Ogni anno si ripete il rito. Con l’Arcivescovo, che sale lassù attraverso un “marchingegno” chiamato ‘Nivola’ – perché è dipinto come una grossa nuvola con angioletti svolazzanti – che pare essere stato perfezionato da Leonardo da Vinci, proprio in quegli anni, ospite dei Visconti Sforza. Nel giorno finale del Triduo del Santo chiodo la reliquia viene, infatti, riposizionata nello spazio, a 42 metri di altezza, al vertice del catino dell’abside cella Cattedrale, dove la sua presenza è indicata dalla caratteristica piccola luce rossa, segno della luce di Gesù.

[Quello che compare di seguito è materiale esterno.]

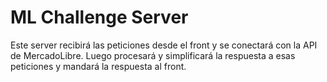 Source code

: # ML Challenge Server

Este server recibirá las peticiones desde el front y se conectará con la API de MercadoLibre. Luego procesará y simplificará la respuesta a esas peticiones y mandará la respuesta al front. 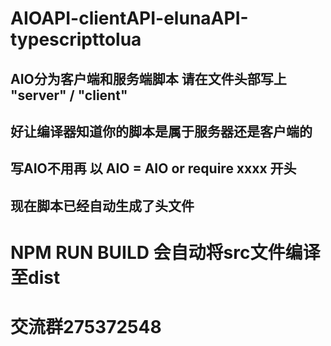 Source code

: # AIOAPI-clientAPI-elunaAPI-typescripttolua
## AIO分为客户端和服务端脚本  请在文件头部写上 "server" / "client"
## 好让编译器知道你的脚本是属于服务器还是客户端的
## 写AIO不用再 以  AIO = AIO or require xxxx 开头
## 现在脚本已经自动生成了头文件
# NPM RUN BUILD 会自动将src文件编译至dist
# 交流群275372548
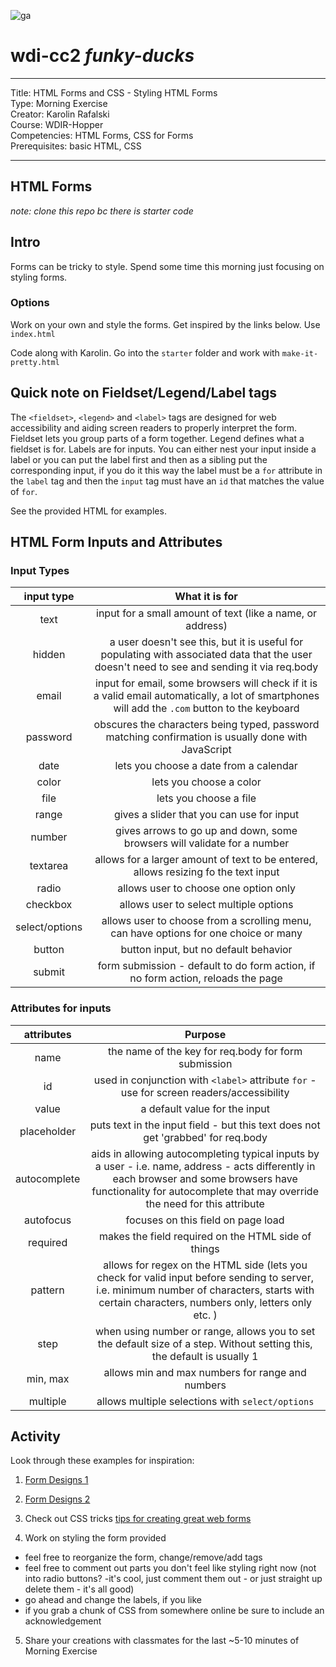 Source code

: 
![ga](http://mobbook.generalassemb.ly/ga_cog.png)

# wdi-cc2 _funky-ducks_

---
Title: HTML Forms and CSS - Styling HTML Forms <br>
Type: Morning Exercise<br>
Creator: Karolin Rafalski<br>
Course: WDIR-Hopper <br>
Competencies: HTML Forms, CSS for Forms <br>
Prerequisites: basic HTML, CSS<br>

---

## HTML Forms

*note: clone this repo bc there is starter code*

## Intro
Forms can be tricky to style. Spend some time this morning just focusing on styling forms.

### Options
Work on your own and style the forms. Get inspired by the links below. Use `index.html` 

Code along with Karolin. Go into the `starter` folder and work with `make-it-pretty.html`


## Quick note on Fieldset/Legend/Label tags
The `<fieldset>`, `<legend>` and `<label>` tags are designed for web accessibility and aiding screen readers to properly interpret the form. Fieldset lets you group parts of a form together. Legend defines what a fieldset is for. Labels are for inputs. You can either nest your input inside a label or you can put the label first and then as a sibling put the corresponding input, if you do it this way the label must be a `for` attribute in the `label` tag and then the `input` tag must have an `id` that matches the value of `for`.

See the provided HTML for examples.

## HTML Form Inputs and Attributes

### Input Types
|input type| What it is for |
|:-----------:|:------:|
| text | input for a small amount of text (like a name, or address)|
| hidden | a user doesn't see this, but it is useful for populating with associated data that the user doesn't need to see and sending it via req.body |
| email| input for email, some browsers will check if it is a valid email automatically, a lot of smartphones will add the `.com` button to the keyboard |
| password | obscures the characters being typed, password matching confirmation is usually done with JavaScript |
| date | lets you choose a date from a calendar |
| color | lets you choose a color |
| file | lets you choose a file |
| range | gives a slider that you can use for input |
|number | gives arrows to go up and down, some browsers will validate for a number |
| textarea | allows for a larger amount of text to be entered, allows resizing fo the text input |
| radio | allows user to choose one option only |
| checkbox | allows user to select multiple options|
| select/options| allows user to choose from a scrolling menu, can have options for one choice or many |
| button | button input, but no default behavior|
| submit | form submission - default to do form action, if no form action, reloads the page |



### Attributes for inputs

|attributes| Purpose|
|:-----------:|:------:|
| name | the name of the key for req.body for form submission |
| id   | used in conjunction with `<label>` attribute `for` - use for screen readers/accessibility|
| value | a default value for the input |
| placeholder | puts text in the input field - but this text does not get 'grabbed' for req.body |
| autocomplete | aids in allowing autocompleting typical inputs by a user - i.e. name, address - acts differently in each browser and some browsers have functionality for autocomplete that may override the need for this attribute |
| autofocus | focuses on this field on page load |
| required | makes the field required on the HTML side of things|
| pattern | allows for regex on the HTML side (lets you check for valid input before sending to server, i.e. minimum number of characters, starts with certain characters, numbers only, letters only etc. ) |
| step | when using number or range, allows you to set the default size of a step. Without setting this, the default is usually 1 |
|min, max| allows min and max numbers for range and numbers |
| multiple | allows multiple selections with `select/options` |

## Activity

Look through these examples for inspiration:
1. [Form Designs 1](https://www.sanwebe.com/2014/08/css-html-forms-designs)
2. [Form Designs 2 ](https://www.sanwebe.com/2013/10/css-html-form-styles)

3. Check out CSS tricks [tips for creating great web forms](https://css-tricks.com/tips-for-creating-great-web-forms/)

4. Work on styling the form provided
 - feel free to reorganize the form, change/remove/add tags
 - feel free to comment out parts you don't feel like styling right now (not into radio buttons? -it's cool, just comment them out - or just straight up delete them - it's all good)
 - go ahead and change the labels, if you like
 - if you grab a chunk of CSS from somewhere online be sure to include an acknowledgement
 5. Share your creations with classmates for the last ~5-10 minutes of Morning Exercise
 

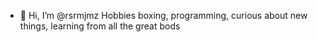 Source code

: - 👋 Hi, I’m @rsrmjmz
Hobbies boxing, programming, curious about new things, learning from all the great bods
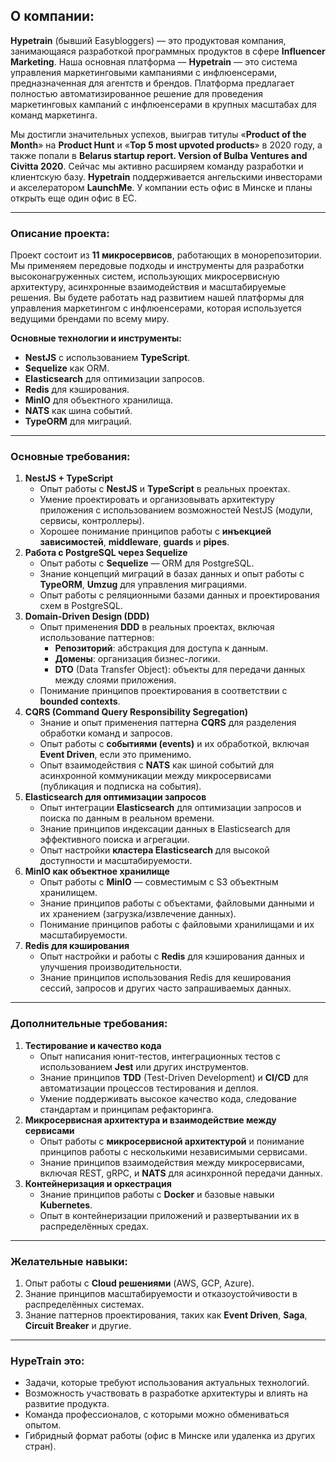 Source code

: ## О компании:
**Hypetrain** (бывший Easybloggers) — это продуктовая компания, занимающаяся разработкой программных продуктов в сфере **Influencer Marketing**. Наша основная платформа — **Hypetrain** — это система управления маркетинговыми кампаниями с инфлюенсерами, предназначенная для агентств и брендов. Платформа предлагает полностью автоматизированное решение для проведения маркетинговых кампаний с инфлюенсерами в крупных масштабах для команд маркетинга.

Мы достигли значительных успехов, выиграв титулы «**Product of the Month**» на **Product Hunt** и «**Top 5 most upvoted products**» в 2020 году, а также попали в **Belarus startup report. Version of Bulba Ventures and Civitta 2020**. Сейчас мы активно расширяем команду разработки и клиентскую базу. **Hypetrain** поддерживается ангельскими инвесторами и акселератором **LaunchMe**. У компании есть офис в Минске и планы открыть еще один офис в ЕС.

---

### **Описание проекта:**

Проект состоит из **11 микросервисов**, работающих в монорепозитории. Мы применяем передовые подходы и инструменты для разработки высоконагруженных систем, использующих микросервисную архитектуру, асинхронные взаимодействия и масштабируемые решения. Вы будете работать над развитием нашей платформы для управления маркетингом с инфлюенсерами, которая используется ведущими брендами по всему миру.

**Основные технологии и инструменты:**

- **NestJS** с использованием **TypeScript**.
- **Sequelize** как ORM.
- **Elasticsearch** для оптимизации запросов.
- **Redis** для кэширования.
- **MinIO** для объектного хранилища.
- **NATS** как шина событий.
- **TypeORM** для миграций.

---

### **Основные требования:**

1. **NestJS + TypeScript**
    - Опыт работы с **NestJS** и **TypeScript** в реальных проектах.
    - Умение проектировать и организовывать архитектуру приложения с использованием возможностей NestJS (модули, сервисы, контроллеры).
    - Хорошее понимание принципов работы с **инъекцией зависимостей**, **middleware**, **guards** и **pipes**.
2. **Работа с PostgreSQL через Sequelize**
    - Опыт работы с **Sequelize** — ORM для PostgreSQL.
    - Знание концепций миграций в базах данных и опыт работы с **TypeORM**, **Umzug** для управления миграциями.
    - Опыт работы с реляционными базами данных и проектирования схем в PostgreSQL.
3. **Domain-Driven Design (DDD)**
    - Опыт применения **DDD** в реальных проектах, включая использование паттернов:
        - **Репозиторий**: абстракция для доступа к данным.
        - **Домены**: организация бизнес-логики.
        - **DTO** (Data Transfer Object): объекты для передачи данных между слоями приложения.
    - Понимание принципов проектирования в соответствии с **bounded contexts**.
4. **CQRS (Command Query Responsibility Segregation)**
    - Знание и опыт применения паттерна **CQRS** для разделения обработки команд и запросов.
    - Опыт работы с **событиями (events)** и их обработкой, включая **Event Driven**, если это применимо.
    - Опыт взаимодействия с **NATS** как шиной событий для асинхронной коммуникации между микросервисами (публикация и подписка на события).
5. **Elasticsearch для оптимизации запросов**
    - Опыт интеграции **Elasticsearch** для оптимизации запросов и поиска по данным в реальном времени.
    - Знание принципов индексации данных в Elasticsearch для эффективного поиска и агрегации.
    - Опыт настройки **кластера Elasticsearch** для высокой доступности и масштабируемости.
6. **MinIO как объектное хранилище**
    - Опыт работы с **MinIO** — совместимым с S3 объектным хранилищем.
    - Знание принципов работы с объектами, файловыми данными и их хранением (загрузка/извлечение данных).
    - Понимание принципов работы с файловыми хранилищами и их масштабируемости.
7. **Redis для кэширования**
    - Опыт настройки и работы с **Redis** для кэширования данных и улучшения производительности.
    - Знание принципов использования Redis для кеширования сессий, запросов и других часто запрашиваемых данных.

---

### **Дополнительные требования:**

1. **Тестирование и качество кода**
    - Опыт написания юнит-тестов, интеграционных тестов с использованием **Jest** или других инструментов.
    - Знание принципов **TDD** (Test-Driven Development) и **CI/CD** для автоматизации процессов тестирования и деплоя.
    - Умение поддерживать высокое качество кода, следование стандартам и принципам рефакторинга.
2. **Микросервисная архитектура и взаимодействие между сервисами**
    - Опыт работы с **микросервисной архитектурой** и понимание принципов работы с несколькими независимыми сервисами.
    - Знание принципов взаимодействия между микросервисами, включая REST, gRPC, и **NATS** для асинхронной передачи данных.
3. **Контейнеризация и оркестрация**
    - Знание принципов работы с **Docker** и базовые навыки **Kubernetes**.
    - Опыт в контейнеризации приложений и развертывании их в распределённых средах.

---

### **Желательные навыки:**

1. Опыт работы с **Cloud решениями** (AWS, GCP, Azure).
2. Знание принципов масштабируемости и отказоустойчивости в распределённых системах.
3. Знание паттернов проектирования, таких как **Event Driven**, **Saga**, **Circuit Breaker** и другие.

---

### **HypeTrain это:**

- Задачи, которые требуют использования актуальных технологий.
- Возможность участвовать в разработке архитектуры и влиять на развитие продукта.
- Команда профессионалов, с которыми можно обмениваться опытом.
- Гибридный формат работы (офис в Минске или удаленка из других стран).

A San Carlo, negli anni della terribile peste, fu chiesto dalla popolazione di organizzare una processione con il Santo Chiodo per impetrare la cessazione di tale flagello che era iniziato nel 1576 nel Borgo degli Ortolani. Quanto al sacro chiodo, le sue origini si ritrovano nella prima metà del IV° secolo, quando, la Regina Elena, Madre di Costantino, avviò delle ricerche con l’intento di ritrovare le reliquie della Passione del Signore. Sarà nel 1461 l’Arcivescovo Carlo di Forlì, avendo ormai completato l’abside dell’attuale Duomo, i cui lavori erano iniziati nel 1386, a decidere di riporre qui in un cofanetto il Santo Chiodo. Oggi tale reliquia è conservata in un tabernacolo segnalato da una lampada rossa ben visibile all’ingresso in Duomo.